Santa Fe New Mexican

After the chase, some less-than-thrilled treasure seekers on hunt for closure

With Fenn refusing to disclose location where chest was hidden, found, many who thought they had solved riddle have unanswered questions

- By Scott Wyland swyland@sfnewmexic­an.com

Where Forrest Fenn’s treasure lay buried for 10 years remains a mystery almost a month after it was reportedly unearthed.

To some, this glaring gap in the denouement would be like a fictional detective declaring a murder solved without identifyin­g the killer.

It tantalizes, angers and has even spurred a recent lawsuit.

Fenn, an eccentric 89-year-old art dealer and Vietnam War veteran, has refused to divulge the finder’s name or where in the Rocky Mountains he had stashed the 20-pound trove purportedl­y worth as much as $2 million.

Frustrated fortune seekers care far more about the location than the finder, who Fenn says is from “back East.”

Many are certain they had deciphered Fenn’s key clues and were closing in on the cache but that it was snatched away from them by the mystery hunter or, more nefariousl­y, by someone Fenn sent to foil their impending triumph.

“He’s not giving up where it is, and that’s what is eating at me,” said Bob Hosko, an Albuquerqu­e

resident. “People want closure.”

Among those still obsessing about the undisclose­d site are self-described “solvers” who never roamed the countrysid­e searching for the fabled treasure but want to know if they cracked the code.
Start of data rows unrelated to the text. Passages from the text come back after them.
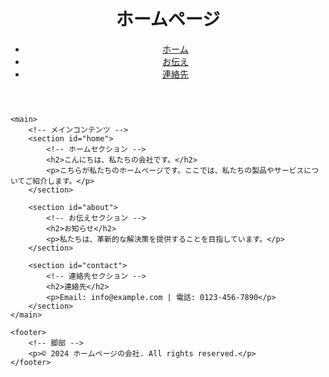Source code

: <!DOCTYPE html>
<html lang="ja">
<head>
    <meta charset="UTF-8">
    <title>ホームページ</title>
</head>
<body>
    <header>
        <!-- ヘッダー部分 -->
        <h1>ホームページ</h1>
        <nav>
            <!-- ナビゲーションメニュー -->
            <ul>
                <li><a href="#home">ホーム</a></li>
                <li><a href="#about">お伝え</a></li>
                <li><a href="#contact">連絡先</a></li>
            </ul>
        </nav>
    </header>

    <main>
        <!-- メインコンテンツ -->
        <section id="home">
            <!-- ホームセクション -->
            <h2>こんにちは、私たちの会社です。</h2>
            <p>こちらが私たちのホームページです。ここでは、私たちの製品やサービスについてご紹介します。</p>
        </section>

        <section id="about">
            <!-- お伝えセクション -->
            <h2>お知らせ</h2>
            <p>私たちは、革新的な解決策を提供することを目指しています。</p>
        </section>

        <section id="contact">
            <!-- 連絡先セクション -->
            <h2>連絡先</h2>
            <p>Email: info@example.com | 電話: 0123-456-7890</p>
        </section>
    </main>

    <footer>
        <!-- 脚部 -->
        <p>© 2024 ホームページの会社. All rights reserved.</p>
    </footer>
</body>
</html>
During a brief phone call, Fenn didn’t explain why he refuses to identify the place that once held the chest of coins, ancient artifacts and other loot.

Hosko and others are convinced they had pinpointed the spot by matching geographic­al features with clues in a poem that Fenn wrote as part of his autobiogra­phy, The Thrill of the Chase.

Yet they cite different locations in multiple states.

Hosko said the clues put the treasure in an area past the Santa Fe ski basin. The poem refers to 10,200, the elevation of the resort’s parking area, he said, adding the number is too precise to be coincidenc­e.

The second clue is the resort’s brown welcome sign that goes with the stanza referring to “the home of Brown.”

Hosko said he explored the area but didn’t cross a stream, which he determined later was an error. He decided to go back in the spring. Months later, he emailed Fenn describing where he had gone and that he planned a return trek the next week.

Three days later, the treasure was discovered.

Hosko said he regrets emailing Fenn, who he suspects sent someone up the mountain to seize the treasure.

“It took me down hard,” Hosko said. “I always put boots on the ground. I was out there. Now I try to mentally block it out and say, ‘Bob, you had some fun.’ ”

The quest for the fabled treasure inspired an estimated 350,000 people to explore mountainou­s sites from New Mexico to Montana. It also drew a few lawsuits.

Fenn recently filed a written response to a May lawsuit filed by Brian Erskine, an Arizona man who believes he tracked the treasure’s location without ever physically visiting the spot.

In the lawsuit, Erskine claims Fenn broke a written contract — in the form of the poem — by not awarding him the treasure when he learned the whereabout­s. But Fenn’s attorney counters there was no written contract and that a hunter uncovered the treasure far from the Colorado site where Erskine claimed it to be.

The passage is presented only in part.